Il est vraiment temps de s’en aller. Larguer les amarres. Se libérer de la foule. Se donner à la houle. «L’engouement est absolument incroyable mais trois semaines, c’est très, très, très long. Il est temps d’y aller et de se retrouver seul en mer. Moi, on me dit tu pars demain (ndlr: la rencontre avec Alan Roura a eu lieu jeudi en fin de matinée), je signe de suite.» Pour la 3e fois de suite, Alan Roura a le regard tourné vers le chenal des Sables d’Olonne. Ce “tunnel” qui mène sur le plus grand stade du monde. 300 000 personnes qui vont saluer, l’un après l’autre, les quarante concurrents de la 10e édition du Vendée Globe. Quatre ans après une édition à huis-clos, le tour du monde en solitaire, sans escale et sans assistance suscite un engouement sans précédent.
Une attente qui commence à durer
«Tous les chiffres sont à la hausse, souligne Alan Roura. Il suffit de jeter un oeil sur ce ponton pour prendre la mesure du phénomène. Cela fait plus de deux semaines que le village de départ a été ouvert et que nous avons amarré nos bateaux. Et cela n’arrête pas. Pour nous, skipper, c’est une ambiance qui est encore gérable car tout est fait pour que nous puissions circuler à peu près librement dans des couloirs réservés. Mais je pense que c’est surtout très long pour les équipes techniques qui travaillent sur les bateaux.»

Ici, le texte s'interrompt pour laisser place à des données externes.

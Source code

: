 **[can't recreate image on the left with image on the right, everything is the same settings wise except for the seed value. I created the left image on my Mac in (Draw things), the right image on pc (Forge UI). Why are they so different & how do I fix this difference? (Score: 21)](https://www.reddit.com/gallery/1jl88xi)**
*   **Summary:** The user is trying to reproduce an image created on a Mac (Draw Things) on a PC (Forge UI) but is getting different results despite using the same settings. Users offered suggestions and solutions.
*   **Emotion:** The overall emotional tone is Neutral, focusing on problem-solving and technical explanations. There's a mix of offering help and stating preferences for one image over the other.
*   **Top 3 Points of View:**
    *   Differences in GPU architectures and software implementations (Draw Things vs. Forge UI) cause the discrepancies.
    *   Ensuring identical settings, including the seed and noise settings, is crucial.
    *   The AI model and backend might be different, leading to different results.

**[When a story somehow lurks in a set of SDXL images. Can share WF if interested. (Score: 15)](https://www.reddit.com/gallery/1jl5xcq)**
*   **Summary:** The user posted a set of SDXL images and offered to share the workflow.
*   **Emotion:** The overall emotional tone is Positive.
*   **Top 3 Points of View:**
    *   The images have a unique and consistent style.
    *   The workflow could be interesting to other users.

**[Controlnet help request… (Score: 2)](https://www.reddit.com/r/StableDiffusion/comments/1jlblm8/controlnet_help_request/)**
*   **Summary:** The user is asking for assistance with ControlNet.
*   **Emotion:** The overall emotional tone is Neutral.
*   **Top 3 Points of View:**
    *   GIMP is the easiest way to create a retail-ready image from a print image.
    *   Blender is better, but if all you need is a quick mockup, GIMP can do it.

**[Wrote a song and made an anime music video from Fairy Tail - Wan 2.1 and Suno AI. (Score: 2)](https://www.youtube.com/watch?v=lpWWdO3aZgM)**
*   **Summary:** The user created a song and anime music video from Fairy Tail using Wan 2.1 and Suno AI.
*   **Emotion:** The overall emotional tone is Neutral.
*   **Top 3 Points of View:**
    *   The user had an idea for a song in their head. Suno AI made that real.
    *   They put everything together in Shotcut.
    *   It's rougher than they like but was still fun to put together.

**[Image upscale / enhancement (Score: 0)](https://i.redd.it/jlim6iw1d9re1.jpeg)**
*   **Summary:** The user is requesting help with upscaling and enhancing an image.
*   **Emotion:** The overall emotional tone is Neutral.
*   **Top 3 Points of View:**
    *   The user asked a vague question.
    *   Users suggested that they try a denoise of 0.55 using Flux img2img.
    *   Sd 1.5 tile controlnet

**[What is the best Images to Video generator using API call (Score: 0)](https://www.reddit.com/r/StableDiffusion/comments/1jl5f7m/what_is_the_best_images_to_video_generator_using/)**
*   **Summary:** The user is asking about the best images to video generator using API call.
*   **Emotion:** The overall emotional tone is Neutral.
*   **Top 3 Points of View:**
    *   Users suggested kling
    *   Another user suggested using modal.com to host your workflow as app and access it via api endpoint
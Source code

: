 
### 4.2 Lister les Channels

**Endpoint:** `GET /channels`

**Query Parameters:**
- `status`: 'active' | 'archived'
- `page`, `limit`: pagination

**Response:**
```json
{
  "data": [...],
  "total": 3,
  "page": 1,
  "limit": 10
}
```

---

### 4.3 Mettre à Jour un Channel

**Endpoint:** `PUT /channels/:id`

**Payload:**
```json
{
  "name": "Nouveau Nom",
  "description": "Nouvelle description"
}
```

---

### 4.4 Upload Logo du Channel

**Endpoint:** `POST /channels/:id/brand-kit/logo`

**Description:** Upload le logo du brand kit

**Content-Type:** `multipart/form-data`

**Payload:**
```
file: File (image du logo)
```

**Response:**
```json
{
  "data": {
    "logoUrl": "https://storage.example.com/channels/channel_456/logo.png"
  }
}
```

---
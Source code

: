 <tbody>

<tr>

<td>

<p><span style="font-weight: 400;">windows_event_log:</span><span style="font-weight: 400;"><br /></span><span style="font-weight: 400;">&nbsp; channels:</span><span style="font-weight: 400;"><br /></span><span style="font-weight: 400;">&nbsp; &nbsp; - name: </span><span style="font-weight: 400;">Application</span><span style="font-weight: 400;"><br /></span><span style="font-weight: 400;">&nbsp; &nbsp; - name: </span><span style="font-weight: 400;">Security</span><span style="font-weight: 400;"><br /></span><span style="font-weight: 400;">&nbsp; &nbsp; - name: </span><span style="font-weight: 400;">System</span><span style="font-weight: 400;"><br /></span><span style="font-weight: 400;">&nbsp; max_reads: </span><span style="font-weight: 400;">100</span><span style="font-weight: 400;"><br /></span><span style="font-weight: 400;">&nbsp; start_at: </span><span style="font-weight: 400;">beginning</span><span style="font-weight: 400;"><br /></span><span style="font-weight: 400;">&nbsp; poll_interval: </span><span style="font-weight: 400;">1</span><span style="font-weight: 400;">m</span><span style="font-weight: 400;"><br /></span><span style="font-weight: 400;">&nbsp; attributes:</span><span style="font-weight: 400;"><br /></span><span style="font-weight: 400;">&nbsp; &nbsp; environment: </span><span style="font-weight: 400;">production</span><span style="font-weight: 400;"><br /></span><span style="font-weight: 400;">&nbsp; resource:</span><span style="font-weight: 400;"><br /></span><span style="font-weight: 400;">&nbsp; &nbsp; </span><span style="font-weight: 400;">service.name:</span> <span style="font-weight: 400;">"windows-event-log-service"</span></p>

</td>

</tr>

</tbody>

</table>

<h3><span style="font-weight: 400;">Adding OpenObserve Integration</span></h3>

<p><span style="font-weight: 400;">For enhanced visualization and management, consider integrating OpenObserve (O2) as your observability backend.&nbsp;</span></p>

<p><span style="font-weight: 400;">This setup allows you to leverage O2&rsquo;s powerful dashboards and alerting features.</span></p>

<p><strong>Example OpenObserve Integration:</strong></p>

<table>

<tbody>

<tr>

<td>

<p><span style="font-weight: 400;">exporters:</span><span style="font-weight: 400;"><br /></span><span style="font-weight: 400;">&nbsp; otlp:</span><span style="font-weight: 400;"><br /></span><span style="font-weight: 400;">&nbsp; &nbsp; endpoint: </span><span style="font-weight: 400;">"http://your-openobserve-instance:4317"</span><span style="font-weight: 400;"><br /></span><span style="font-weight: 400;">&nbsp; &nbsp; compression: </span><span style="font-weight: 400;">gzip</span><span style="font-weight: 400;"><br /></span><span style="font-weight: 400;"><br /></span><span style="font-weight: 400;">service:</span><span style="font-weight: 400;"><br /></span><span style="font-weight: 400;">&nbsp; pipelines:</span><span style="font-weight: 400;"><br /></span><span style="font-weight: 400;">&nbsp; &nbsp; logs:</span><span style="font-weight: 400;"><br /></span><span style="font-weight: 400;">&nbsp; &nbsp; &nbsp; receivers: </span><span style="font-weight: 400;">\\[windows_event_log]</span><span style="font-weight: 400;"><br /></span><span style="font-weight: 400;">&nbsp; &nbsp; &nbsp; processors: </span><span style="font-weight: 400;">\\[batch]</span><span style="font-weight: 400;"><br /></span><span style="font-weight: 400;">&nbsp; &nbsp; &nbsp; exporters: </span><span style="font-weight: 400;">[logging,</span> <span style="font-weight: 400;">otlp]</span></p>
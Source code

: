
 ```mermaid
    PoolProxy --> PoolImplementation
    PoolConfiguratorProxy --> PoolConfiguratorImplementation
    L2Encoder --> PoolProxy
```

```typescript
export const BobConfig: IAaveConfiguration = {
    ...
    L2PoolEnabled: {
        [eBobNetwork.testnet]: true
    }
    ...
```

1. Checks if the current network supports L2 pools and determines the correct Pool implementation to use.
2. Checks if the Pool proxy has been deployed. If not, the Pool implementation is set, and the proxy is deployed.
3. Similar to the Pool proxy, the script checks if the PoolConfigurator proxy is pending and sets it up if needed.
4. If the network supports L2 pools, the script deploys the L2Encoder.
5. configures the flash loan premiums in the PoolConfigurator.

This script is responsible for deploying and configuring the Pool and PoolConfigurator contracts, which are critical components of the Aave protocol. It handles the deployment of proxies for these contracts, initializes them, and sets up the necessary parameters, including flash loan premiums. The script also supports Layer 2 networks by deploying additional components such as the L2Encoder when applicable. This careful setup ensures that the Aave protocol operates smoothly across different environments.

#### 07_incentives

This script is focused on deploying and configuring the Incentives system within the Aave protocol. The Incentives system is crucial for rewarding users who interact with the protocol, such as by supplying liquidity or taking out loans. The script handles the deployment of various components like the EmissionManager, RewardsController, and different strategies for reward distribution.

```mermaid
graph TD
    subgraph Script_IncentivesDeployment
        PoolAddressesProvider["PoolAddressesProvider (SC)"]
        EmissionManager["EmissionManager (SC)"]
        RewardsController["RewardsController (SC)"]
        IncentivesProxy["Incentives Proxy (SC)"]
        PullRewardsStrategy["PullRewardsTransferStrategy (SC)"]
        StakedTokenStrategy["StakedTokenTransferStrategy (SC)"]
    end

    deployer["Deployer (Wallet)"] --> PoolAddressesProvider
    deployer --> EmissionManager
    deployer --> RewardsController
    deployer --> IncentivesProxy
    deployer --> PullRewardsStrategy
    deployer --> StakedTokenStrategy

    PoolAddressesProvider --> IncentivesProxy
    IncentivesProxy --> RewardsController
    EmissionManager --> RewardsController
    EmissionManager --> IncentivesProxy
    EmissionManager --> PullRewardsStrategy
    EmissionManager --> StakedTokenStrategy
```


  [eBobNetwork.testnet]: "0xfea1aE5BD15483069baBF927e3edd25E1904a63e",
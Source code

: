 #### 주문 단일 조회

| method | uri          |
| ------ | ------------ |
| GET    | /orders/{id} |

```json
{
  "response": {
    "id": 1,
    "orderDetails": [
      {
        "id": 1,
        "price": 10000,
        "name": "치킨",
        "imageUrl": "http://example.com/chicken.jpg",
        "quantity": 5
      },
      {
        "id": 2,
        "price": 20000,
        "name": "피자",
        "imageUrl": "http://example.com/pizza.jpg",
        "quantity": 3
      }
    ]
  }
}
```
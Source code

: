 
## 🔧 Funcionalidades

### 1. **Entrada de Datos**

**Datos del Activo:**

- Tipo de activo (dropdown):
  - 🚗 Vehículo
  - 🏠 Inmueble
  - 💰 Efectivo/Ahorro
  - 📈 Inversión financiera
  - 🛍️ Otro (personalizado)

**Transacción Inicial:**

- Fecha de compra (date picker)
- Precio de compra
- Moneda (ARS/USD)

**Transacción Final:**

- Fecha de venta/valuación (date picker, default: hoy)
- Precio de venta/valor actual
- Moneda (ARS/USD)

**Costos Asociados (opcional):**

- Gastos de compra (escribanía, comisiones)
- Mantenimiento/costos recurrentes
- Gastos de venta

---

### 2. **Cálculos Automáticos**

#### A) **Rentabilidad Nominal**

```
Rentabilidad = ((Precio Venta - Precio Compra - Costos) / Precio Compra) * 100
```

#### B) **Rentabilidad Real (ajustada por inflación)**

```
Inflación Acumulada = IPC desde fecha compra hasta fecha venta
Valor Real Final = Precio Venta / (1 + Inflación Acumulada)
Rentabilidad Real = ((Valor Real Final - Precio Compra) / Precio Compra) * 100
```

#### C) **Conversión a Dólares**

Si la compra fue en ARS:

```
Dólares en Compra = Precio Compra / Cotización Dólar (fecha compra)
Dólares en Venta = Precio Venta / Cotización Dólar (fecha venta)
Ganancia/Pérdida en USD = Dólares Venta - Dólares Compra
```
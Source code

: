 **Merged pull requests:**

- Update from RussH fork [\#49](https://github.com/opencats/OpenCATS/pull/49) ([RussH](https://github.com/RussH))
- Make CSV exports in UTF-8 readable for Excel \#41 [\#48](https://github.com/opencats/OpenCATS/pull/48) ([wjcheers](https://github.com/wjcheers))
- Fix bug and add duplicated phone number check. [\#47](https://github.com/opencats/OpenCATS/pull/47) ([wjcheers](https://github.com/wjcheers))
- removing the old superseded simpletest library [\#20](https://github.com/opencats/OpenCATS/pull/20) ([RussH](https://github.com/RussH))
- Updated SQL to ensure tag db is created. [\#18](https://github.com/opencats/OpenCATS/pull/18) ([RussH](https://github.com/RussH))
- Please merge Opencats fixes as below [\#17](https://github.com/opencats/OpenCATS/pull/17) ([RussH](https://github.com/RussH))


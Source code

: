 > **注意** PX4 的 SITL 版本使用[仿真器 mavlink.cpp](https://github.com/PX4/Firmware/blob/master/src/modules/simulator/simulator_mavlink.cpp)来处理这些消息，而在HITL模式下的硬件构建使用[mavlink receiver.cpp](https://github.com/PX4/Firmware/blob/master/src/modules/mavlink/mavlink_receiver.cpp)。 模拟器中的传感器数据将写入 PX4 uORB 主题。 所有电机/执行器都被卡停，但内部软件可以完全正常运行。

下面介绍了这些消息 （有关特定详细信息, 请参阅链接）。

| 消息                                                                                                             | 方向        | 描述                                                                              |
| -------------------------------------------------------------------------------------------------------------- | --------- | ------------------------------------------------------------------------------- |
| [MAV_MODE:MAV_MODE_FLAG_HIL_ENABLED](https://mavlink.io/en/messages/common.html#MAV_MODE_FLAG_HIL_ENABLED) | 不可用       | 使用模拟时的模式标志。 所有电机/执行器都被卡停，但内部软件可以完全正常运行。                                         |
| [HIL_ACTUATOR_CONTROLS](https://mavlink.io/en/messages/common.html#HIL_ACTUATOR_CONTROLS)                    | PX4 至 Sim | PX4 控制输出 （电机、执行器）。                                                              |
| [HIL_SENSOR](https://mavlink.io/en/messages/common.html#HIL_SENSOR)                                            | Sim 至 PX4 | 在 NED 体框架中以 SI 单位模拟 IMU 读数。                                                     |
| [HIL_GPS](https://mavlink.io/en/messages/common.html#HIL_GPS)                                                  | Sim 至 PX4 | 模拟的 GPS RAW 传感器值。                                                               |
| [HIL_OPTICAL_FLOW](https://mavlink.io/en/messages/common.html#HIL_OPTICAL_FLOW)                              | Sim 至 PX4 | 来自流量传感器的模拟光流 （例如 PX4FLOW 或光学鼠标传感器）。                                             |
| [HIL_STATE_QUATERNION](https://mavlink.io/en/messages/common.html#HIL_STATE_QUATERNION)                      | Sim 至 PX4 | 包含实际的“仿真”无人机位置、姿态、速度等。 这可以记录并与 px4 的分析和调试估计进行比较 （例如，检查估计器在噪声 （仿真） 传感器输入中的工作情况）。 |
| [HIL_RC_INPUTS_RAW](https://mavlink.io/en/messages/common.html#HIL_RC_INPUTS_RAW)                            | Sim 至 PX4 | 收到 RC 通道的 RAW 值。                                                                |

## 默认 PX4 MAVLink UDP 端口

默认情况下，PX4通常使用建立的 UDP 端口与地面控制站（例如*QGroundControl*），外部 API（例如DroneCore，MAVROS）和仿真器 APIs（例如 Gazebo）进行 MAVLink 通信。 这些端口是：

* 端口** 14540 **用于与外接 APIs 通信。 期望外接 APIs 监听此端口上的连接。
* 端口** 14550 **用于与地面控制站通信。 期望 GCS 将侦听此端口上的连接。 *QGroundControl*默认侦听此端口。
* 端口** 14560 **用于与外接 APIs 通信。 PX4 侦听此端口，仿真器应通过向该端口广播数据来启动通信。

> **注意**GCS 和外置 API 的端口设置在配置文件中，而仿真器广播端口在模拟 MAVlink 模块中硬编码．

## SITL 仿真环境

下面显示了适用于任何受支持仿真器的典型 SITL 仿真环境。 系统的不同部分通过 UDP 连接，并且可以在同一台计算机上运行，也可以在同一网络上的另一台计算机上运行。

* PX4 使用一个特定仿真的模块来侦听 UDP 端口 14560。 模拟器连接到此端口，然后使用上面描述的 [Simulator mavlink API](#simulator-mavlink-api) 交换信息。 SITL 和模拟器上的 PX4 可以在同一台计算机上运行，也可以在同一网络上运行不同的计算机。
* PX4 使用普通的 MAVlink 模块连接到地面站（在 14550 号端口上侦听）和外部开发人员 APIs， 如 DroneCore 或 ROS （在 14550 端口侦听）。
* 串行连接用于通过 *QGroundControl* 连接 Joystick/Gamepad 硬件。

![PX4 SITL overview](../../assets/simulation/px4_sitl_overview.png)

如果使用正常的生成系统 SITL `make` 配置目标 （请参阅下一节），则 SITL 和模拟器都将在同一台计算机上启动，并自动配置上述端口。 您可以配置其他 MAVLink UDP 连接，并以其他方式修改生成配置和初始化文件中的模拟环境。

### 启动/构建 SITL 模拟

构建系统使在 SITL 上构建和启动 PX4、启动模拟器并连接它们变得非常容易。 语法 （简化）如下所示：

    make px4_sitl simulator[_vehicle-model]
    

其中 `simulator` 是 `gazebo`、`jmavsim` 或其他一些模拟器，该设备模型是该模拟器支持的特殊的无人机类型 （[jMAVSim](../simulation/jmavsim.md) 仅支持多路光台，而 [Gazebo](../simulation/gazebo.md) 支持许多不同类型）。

Le temps d’une rencontre sur le pont de Hublot, on prend la mesure du phénomène Vendée Globe. Un serpent humain glisse d’un bateau à un autre. Une file dans un sens. Une file dans l’autre. Il a souvent fallu patienter plus de heures avant de pouvoir accéder au légendaire ponton et toucher du bout des doigts ces incroyables machines qui vont emmener les solitaires dans les mers du sud. «Les gens demandent beaucoup, ils sont curieux, bienveillants et ils ont souvent attendu des plombes pour nous voir. Mais c’est impossible de répondre à toutes les demandes. Il est impératif de savoir se préserver.»
Une semaine en famille sur l'Île d'Yeu
Pendant la discussion improvisée sur la partie avant du monocoque, les appels des familles, des passionnés de voile, des mamies en goguettes avec leurs petits enfants, sont incessants. Chacun voudrait un petit mot, un sourire, un selfie, une photo, un geste de la main. Chacun comprend que ce ne sera pas forcément possible et passe alors son chemin pour tenter sa chance ailleurs. «Le programme est ainsi fait que nous avons la possibilité de couper à nos obligations lors de la deuxième semaine du village, explique Alan Roura. Nous avons fait le choix d’une semaine en famille sur l’Île d’Yeu. En comité très restreint pour profiter à fond. La séparation avec Billie et Marley a déjà eu lieu dimanche dernier. Ils ne seront pas là le jour du départ. Pour moi, le plus dur est sans doute déjà fait avec cette séparation qui n’a pas été facile à gérer, surtout pour le papa… C’est bien de l’avoir fait en amont pour m’en aller l’esprit plus serein.»
Dimanche, c’est un Alan Roura conquérant qui défilera dans l’arène sur le pont de son bel Hublot. «Il y a quatre ans, tout était vide. Les seules personnes que je saluais, sans doute pour la seule fois de ma vie, c'étaient les policiers qui veillaient au respect du confinement! Là, j’ai vraiment hâte de retrouver la folle ambiance de 2016. Je pense même que ca va être encore plus fou quand on voit l’engouement populaire. Et je sais qu’il y a également beaucoup de supporters venus de Suisse qui seront là tout au long du chenal.»
L'abandon plutôt que la promenade en mer
A 13h02, dimanche, la flotte de 40 bateaux va s’ébrouer dans des conditions très légères. «Ce n’est pas idéal pour moi, soupire Alan Roura, car mon bateau aime quand ça souffle fort au portant. Mais ce n’est pas grave. Un Vendée Globe, c’est une course de très longue haleine pleine de rebondissements. Après avoir fini deux fois, j’ai envie de lâcher les chevaux pour n’avoir aucun regret. Je préfère tirer sur le bateau quitte à devoir abandonner plutôt que de terminer la course en étant sur la défensive. J’ai eu besoin de trois ans et de pas mal de modifications pour mettre ce bateau à mon image et pour arriver à en exploiter tout le potentiel. On peut faire de très belles choses ensemble.»
Les «Bonne chance Alan, faites-nous rêver!», jaillissent en flux tendu du ponton. Il est vraiment temps de larguer les amarres.